======== Entries provided ========
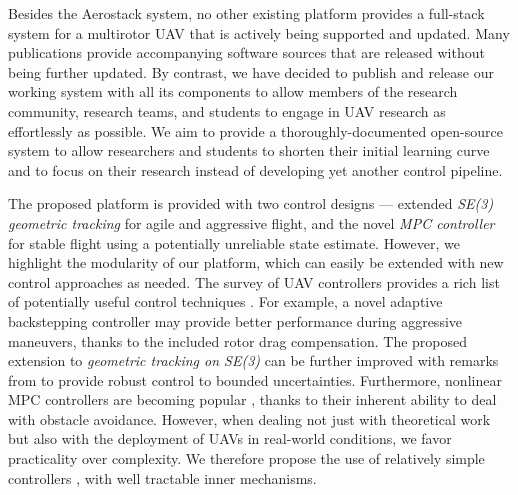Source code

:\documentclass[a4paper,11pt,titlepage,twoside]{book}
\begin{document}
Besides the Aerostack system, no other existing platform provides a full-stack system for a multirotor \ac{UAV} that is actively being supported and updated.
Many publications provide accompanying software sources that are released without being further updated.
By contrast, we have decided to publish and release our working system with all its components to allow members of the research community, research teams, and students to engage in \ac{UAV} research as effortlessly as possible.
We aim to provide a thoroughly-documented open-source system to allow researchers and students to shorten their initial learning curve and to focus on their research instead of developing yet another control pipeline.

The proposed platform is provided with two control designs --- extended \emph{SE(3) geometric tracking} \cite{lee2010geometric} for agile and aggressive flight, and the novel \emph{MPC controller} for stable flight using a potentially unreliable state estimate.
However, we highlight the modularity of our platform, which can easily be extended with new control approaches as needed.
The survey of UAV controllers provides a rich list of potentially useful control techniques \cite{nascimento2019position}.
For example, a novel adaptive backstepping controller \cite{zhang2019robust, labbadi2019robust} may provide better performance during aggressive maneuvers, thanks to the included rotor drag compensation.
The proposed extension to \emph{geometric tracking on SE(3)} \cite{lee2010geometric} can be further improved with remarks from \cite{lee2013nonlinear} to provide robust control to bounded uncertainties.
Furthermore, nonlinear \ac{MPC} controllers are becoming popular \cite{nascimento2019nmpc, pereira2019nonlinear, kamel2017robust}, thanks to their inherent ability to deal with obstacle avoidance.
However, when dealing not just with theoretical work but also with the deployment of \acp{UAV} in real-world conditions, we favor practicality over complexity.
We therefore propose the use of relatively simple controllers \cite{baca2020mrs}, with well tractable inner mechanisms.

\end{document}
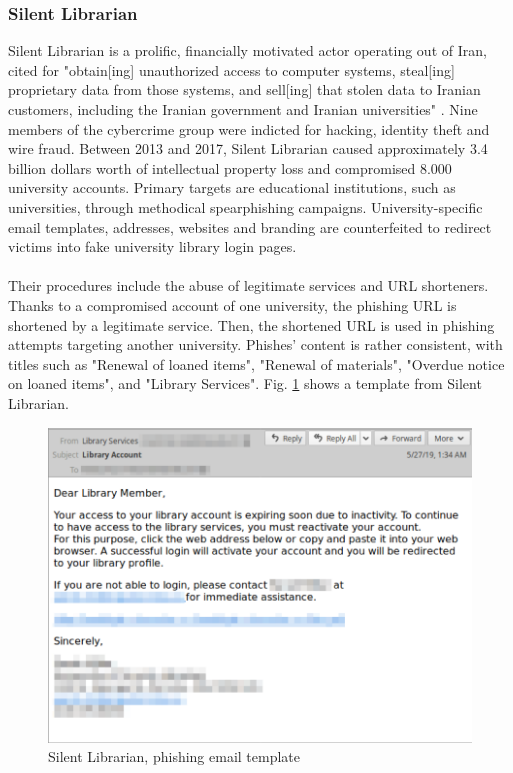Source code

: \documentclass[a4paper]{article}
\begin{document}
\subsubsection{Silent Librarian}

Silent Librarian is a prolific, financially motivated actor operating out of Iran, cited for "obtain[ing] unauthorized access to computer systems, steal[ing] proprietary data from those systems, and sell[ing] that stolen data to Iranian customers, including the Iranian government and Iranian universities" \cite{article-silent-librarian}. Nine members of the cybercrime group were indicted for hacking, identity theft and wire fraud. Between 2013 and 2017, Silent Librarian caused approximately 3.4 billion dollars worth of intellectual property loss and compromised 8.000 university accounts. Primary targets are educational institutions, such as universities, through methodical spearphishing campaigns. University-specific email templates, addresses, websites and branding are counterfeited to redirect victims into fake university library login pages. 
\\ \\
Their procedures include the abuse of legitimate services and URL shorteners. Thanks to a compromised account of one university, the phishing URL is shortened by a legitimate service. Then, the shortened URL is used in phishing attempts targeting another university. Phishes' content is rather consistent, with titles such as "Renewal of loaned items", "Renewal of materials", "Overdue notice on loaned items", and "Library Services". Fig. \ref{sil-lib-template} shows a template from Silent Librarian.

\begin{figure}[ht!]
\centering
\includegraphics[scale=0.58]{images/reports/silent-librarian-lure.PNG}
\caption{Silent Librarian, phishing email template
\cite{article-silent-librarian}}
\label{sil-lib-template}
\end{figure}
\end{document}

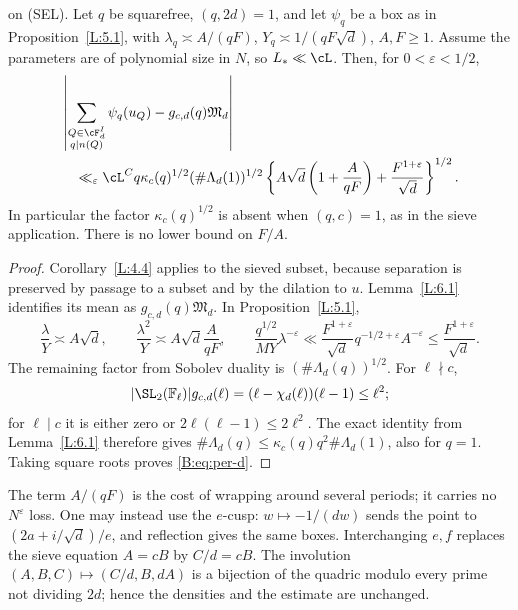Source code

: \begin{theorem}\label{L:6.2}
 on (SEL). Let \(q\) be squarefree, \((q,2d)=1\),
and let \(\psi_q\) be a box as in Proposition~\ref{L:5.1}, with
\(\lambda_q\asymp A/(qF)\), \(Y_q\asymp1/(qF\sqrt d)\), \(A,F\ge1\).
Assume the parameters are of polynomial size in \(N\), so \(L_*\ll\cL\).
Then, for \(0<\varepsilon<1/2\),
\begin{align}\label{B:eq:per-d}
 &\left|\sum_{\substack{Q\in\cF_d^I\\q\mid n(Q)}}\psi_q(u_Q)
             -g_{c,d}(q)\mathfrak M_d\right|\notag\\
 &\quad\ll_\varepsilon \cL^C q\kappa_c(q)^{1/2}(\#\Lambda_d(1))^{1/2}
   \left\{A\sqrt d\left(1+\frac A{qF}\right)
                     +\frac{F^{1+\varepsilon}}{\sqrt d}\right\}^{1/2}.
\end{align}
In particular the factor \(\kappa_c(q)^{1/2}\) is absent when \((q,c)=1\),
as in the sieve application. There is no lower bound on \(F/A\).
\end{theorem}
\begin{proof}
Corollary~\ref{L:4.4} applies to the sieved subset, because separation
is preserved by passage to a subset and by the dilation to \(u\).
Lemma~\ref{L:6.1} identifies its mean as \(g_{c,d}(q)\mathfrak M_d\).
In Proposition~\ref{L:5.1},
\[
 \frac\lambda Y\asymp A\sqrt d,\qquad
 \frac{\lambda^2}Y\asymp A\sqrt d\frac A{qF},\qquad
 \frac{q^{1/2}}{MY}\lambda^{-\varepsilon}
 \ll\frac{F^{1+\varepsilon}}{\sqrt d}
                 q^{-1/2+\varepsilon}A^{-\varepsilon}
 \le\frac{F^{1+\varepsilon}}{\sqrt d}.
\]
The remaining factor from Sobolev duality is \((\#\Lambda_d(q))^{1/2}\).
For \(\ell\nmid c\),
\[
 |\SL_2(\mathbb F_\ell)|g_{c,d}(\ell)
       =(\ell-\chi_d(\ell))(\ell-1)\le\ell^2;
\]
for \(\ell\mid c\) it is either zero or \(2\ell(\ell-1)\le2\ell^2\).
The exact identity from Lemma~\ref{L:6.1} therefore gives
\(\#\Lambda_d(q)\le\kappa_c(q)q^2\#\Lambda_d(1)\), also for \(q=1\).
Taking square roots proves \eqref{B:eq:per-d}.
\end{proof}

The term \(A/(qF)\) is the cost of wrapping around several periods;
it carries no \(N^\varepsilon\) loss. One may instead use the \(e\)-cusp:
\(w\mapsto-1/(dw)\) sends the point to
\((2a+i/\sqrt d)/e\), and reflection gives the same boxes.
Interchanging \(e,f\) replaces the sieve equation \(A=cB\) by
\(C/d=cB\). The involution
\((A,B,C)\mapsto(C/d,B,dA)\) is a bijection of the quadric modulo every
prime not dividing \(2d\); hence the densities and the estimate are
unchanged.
========
* **Your goal**
Please quote the lines of the material, beginning with the first and ending with the one that contains "We aim to provide", exactly as written and without any pictures.

* **Answer to the exercise**
Source code

:\documentclass[a4paper,11pt,titlepage,twoside]{book}
\begin{document}
Besides the Aerostack system, no other existing platform provides a full-stack system for a multirotor \ac{UAV} that is actively being supported and updated.
Many publications provide accompanying software sources that are released without being further updated.
By contrast, we have decided to publish and release our working system with all its components to allow members of the research community, research teams, and students to engage in \ac{UAV} research as effortlessly as possible.
We aim to provide a thoroughly-documented open-source system to allow researchers and students to shorten their initial learning curve and to focus on their research instead of developing yet another control pipeline.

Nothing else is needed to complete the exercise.